Filter the entries, keeping every line with the string "profit".

*** SUPPLIED ENTRIES ***

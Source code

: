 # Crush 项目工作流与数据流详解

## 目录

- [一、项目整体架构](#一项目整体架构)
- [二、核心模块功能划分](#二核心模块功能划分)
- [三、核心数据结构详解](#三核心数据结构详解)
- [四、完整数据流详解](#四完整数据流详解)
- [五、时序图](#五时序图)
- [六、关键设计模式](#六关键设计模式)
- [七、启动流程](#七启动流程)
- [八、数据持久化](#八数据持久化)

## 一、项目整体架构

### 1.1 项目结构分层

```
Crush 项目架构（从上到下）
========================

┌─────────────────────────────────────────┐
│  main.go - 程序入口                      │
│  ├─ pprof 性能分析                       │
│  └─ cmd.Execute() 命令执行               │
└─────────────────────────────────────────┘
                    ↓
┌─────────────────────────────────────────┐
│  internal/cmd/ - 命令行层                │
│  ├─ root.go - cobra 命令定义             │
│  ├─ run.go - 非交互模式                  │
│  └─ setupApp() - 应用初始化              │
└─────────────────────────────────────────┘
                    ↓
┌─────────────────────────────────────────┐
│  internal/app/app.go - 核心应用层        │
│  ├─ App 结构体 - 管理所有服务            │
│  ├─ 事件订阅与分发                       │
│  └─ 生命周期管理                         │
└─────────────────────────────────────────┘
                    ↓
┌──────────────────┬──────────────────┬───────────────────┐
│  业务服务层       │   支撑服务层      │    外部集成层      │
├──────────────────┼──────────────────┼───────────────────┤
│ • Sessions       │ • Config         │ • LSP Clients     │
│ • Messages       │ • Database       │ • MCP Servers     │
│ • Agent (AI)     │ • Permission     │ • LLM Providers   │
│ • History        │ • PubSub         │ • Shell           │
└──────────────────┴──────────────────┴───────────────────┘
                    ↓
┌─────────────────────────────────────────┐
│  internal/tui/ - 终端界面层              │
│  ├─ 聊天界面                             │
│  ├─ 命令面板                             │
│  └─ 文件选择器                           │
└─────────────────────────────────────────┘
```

*** End of SUPPLIED ENTRIES ***
*** SUPPLIED ENTRIES ***

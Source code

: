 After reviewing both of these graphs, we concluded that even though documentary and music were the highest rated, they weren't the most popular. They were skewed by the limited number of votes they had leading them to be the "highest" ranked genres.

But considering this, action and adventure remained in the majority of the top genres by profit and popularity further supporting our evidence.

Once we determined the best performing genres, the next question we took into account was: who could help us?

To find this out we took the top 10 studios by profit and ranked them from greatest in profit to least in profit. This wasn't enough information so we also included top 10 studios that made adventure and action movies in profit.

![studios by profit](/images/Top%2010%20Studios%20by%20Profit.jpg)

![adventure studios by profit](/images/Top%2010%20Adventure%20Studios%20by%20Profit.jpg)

*** End of SUPPLIED ENTRIES ***

*SOLUTION TO THE PROBLEM:*
But considering this, action and adventure remained in the majority of the top genres by profit and popularity further supporting our evidence.
To find this out we took the top 10 studios by profit and ranked them from greatest in profit to least in profit. This wasn't enough information so we also included top 10 studios that made adventure and action movies in profit.
![studios by profit](/images/Top%2010%20Studios%20by%20Profit.jpg)
![adventure studios by profit](/images/Top%2010%20Adventure%20Studios%20by%20Profit.jpg)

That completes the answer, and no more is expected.